ADR-1069: Operator CRD status-schema gaps and VmafxNode LastHeartbeat ownership¶
- Status: Accepted
- Date: 2026-06-06
- Deciders: Lusoris
- Tags:
operator,crd,k8s,bug
Context¶
Two correctness bugs were identified in the vmafx-operator (helm + operator deep audit, R14):
Bug 1: controllerJobID missing from VmafxJob CRD schema¶
VmafxJobStatus.ControllerJobID is declared in api/vmafx/v1/vmafxjob_types.go and is the field the VmafxJobReconciler reads to determine whether a job has been accepted by the vmafx-controller scheduler. However, the field was absent from both config/crd/bases/vmafx.dev_vmafxjobs.yaml and deploy/helm/vmafx/crds/vmafx.dev_vmafxjobs.yaml.
When the CRD OpenAPI schema does not include a field, the Kubernetes API server's structural schema pruning silently drops the field on every write. An external scheduler writing controllerJobID to the status subresource would have the value stripped, causing the reconciler to loop forever in the "waiting for scheduler" branch — visible only as a perpetual Pending phase with no error in the logs.
Bug 2: VmafxNode reconciler unconditionally overwrites LastHeartbeat¶
The VmafxNodeReconciler.Reconcile function performed node.Status.LastHeartbeat = &nowMeta on every reconcile cycle, setting the field to the operator's local clock time.
status.lastHeartbeat is intended to be written exclusively by the node agent via the vmafx-controller's Heartbeat RPC — the operator reads it to detect stale nodes (nodes whose agent has stopped sending heartbeats). Overwriting the field every 30 s caused:
- The stale-threshold check (
nodeStaleThreshold = 60 s) could never fire after the first detection cycle: after detecting stale, the operator resetLastHeartbeattonow, making the field appear fresh on the next reconcile. - The
Healthyfield would oscillate betweenfalseandtrueevery 30 s for a node whose agent had stopped — one reconcile marks it unhealthy (stale), the next marks it healthy (fresh timestamp written last cycle, probe succeeds).
Decision¶
Fix 1¶
Add controllerJobID to the status.properties block of both CRD YAML files with type: string, matching the Go struct definition.
Fix 2¶
Remove the node.Status.LastHeartbeat = &nowMeta write from VmafxNodeReconciler.Reconcile. The reconciler must only write status.healthy. status.lastHeartbeat is written exclusively by the node agent; the operator only reads it.
Update the controller's doc comment, the tests, and drop the now-unused metav1 import.
Alternatives considered¶
| Option | Pros | Cons | Why not chosen |
|---|---|---|---|
Add x-kubernetes-preserve-unknown-fields: true to the VmafxJob status schema | Simpler, no field listing | Opts out of structural schema for the entire status; loses all other validation | Not chosen — field-by-field schema is the correct pattern |
Have the operator track its own probe time in a separate lastProbeTime field | Preserves both timestamps | Requires a new status field and CRD schema update | Out of scope; the key fix is stop clobbering the node-owned field |
Consequences¶
- Positive: External schedulers can reliably set
controllerJobID; the reconciler will correctly detect when the field is present and begin polling. - Positive:
status.lastHeartbeatnow accurately reflects the node agent's last reported heartbeat, not the operator's probe time.

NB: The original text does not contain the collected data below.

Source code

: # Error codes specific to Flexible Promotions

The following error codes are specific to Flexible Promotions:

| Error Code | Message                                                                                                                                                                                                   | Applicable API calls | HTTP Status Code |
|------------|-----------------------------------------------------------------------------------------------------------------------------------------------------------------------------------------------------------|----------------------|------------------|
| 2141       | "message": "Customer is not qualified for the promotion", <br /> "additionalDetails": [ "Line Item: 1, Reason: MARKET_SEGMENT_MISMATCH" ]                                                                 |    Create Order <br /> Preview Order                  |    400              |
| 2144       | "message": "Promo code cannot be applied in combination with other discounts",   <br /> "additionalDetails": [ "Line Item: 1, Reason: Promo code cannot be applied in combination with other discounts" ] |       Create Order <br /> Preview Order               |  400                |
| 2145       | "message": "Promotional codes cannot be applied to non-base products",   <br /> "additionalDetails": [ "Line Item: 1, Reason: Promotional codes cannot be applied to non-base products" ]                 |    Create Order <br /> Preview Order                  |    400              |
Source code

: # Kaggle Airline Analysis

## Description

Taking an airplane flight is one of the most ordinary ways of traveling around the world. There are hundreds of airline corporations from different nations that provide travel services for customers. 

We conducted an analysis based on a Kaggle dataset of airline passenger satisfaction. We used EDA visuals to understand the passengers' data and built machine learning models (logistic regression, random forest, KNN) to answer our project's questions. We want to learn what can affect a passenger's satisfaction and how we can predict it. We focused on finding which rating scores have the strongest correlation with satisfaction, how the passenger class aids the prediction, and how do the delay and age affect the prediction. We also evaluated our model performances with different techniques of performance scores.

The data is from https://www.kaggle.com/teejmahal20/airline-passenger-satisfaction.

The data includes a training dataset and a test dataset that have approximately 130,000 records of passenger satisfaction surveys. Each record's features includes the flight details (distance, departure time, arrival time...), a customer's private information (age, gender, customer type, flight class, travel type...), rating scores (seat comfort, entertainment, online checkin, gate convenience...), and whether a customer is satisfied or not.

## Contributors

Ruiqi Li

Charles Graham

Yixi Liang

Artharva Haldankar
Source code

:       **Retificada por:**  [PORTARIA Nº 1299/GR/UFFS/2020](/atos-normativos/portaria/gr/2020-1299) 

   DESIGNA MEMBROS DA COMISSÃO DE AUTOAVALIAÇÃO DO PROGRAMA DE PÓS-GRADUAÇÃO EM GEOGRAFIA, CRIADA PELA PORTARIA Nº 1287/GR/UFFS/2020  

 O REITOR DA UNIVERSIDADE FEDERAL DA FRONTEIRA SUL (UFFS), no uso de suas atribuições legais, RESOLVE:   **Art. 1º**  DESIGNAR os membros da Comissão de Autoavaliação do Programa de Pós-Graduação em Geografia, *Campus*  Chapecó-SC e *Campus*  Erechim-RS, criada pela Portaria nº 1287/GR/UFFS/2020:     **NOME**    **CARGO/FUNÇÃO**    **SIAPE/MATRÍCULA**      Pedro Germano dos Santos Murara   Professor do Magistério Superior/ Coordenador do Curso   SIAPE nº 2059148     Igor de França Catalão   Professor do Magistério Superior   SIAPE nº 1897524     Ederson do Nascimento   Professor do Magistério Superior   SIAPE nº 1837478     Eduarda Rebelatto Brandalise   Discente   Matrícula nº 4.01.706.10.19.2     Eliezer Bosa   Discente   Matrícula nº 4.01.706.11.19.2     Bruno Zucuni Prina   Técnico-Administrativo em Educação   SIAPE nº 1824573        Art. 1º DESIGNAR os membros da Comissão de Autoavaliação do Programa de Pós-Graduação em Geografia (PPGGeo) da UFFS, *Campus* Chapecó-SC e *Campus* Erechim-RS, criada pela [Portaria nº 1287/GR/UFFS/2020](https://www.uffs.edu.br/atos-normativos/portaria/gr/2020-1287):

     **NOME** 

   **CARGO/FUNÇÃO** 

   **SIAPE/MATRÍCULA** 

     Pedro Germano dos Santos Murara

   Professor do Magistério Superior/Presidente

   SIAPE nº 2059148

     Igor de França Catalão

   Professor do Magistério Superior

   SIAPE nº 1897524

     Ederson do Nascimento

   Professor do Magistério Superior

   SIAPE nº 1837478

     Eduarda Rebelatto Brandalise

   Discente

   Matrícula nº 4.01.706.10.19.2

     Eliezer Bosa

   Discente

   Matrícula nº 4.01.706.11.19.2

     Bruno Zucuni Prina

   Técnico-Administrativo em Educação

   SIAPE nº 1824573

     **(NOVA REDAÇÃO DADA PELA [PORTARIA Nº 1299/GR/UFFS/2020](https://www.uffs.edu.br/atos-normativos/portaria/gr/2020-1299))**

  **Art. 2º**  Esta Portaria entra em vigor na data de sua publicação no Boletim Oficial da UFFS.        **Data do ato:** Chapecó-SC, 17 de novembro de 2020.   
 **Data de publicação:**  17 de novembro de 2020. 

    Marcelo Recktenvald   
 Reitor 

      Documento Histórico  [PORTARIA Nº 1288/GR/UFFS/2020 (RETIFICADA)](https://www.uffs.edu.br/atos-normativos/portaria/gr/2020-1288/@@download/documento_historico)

Stale detection fires and stays fired until the agent resumes. - Test impact: Three tests in
vmafxnode_controller_test.gowere updated to reflect the correct ownership semantics:LastHeartbeatis nil for nodes that have never had an agent heartbeat, and unchanged after reconcile for nodes with a stale heartbeat.
References¶
- R14 helm + operator deep audit (2026-06-06).
api/vmafx/v1/vmafxjob_types.go,config/crd/bases/vmafx.dev_vmafxjobs.yaml,deploy/helm/vmafx/crds/vmafx.dev_vmafxjobs.yaml,cmd/vmafx-operator/internal/controller/vmafxnode_controller.go.- ADR-0786: vmafx-operator Stage 2 (parent).
- ADR-0714: vmafx-operator kubebuilder skeleton + CRDs (grandparent).